START Material for this task

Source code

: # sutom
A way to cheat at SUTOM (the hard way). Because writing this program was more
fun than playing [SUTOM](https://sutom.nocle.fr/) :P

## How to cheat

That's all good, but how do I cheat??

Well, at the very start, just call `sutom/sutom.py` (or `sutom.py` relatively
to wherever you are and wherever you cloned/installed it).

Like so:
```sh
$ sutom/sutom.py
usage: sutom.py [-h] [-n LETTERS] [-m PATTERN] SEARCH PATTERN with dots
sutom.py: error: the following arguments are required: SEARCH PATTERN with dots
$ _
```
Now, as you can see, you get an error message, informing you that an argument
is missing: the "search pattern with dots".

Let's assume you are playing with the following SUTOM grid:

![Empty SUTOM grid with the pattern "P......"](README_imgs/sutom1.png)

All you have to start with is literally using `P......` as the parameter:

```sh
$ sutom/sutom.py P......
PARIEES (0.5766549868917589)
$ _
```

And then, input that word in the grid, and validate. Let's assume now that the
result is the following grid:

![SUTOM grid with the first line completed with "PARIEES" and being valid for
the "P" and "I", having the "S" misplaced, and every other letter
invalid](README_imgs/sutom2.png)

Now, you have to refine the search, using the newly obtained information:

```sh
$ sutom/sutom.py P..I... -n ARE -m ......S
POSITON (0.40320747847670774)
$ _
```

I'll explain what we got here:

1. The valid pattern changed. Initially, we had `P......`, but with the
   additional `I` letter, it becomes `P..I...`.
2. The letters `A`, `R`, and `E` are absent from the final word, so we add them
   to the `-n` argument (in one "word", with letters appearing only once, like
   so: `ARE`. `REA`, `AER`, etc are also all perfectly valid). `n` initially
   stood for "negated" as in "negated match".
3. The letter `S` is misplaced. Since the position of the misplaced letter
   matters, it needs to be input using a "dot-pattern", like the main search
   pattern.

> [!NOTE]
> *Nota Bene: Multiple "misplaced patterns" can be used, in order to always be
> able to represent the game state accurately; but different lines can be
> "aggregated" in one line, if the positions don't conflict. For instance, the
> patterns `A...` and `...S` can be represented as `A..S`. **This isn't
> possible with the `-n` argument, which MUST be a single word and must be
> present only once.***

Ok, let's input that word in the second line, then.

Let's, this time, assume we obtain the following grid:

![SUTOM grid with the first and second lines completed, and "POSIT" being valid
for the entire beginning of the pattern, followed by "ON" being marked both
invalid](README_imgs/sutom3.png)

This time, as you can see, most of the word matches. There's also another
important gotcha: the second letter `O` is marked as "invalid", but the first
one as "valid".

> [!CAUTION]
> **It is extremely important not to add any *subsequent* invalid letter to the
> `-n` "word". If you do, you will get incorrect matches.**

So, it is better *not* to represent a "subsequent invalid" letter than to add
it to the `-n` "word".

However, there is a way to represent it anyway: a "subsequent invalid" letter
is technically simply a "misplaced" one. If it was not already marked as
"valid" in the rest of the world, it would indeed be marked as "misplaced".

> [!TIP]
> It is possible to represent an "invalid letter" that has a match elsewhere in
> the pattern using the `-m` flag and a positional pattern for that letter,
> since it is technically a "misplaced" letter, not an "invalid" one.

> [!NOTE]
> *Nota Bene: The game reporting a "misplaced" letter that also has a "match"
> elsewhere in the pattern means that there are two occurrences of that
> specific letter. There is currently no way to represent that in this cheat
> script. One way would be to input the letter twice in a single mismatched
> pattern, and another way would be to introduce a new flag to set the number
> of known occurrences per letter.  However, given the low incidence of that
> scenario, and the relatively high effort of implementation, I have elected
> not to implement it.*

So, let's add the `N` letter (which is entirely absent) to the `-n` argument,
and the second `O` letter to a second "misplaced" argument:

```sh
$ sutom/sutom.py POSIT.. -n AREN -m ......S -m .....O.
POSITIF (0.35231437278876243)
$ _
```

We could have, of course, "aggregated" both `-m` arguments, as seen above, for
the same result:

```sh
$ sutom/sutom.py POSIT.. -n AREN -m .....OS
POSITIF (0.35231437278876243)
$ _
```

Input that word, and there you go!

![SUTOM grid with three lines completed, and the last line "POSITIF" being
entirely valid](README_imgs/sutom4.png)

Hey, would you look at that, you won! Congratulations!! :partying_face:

END Material for this task

Your goal>
From the listing, count how many lines contain the string "once", and answer with the number by itself.

Expected answer>
2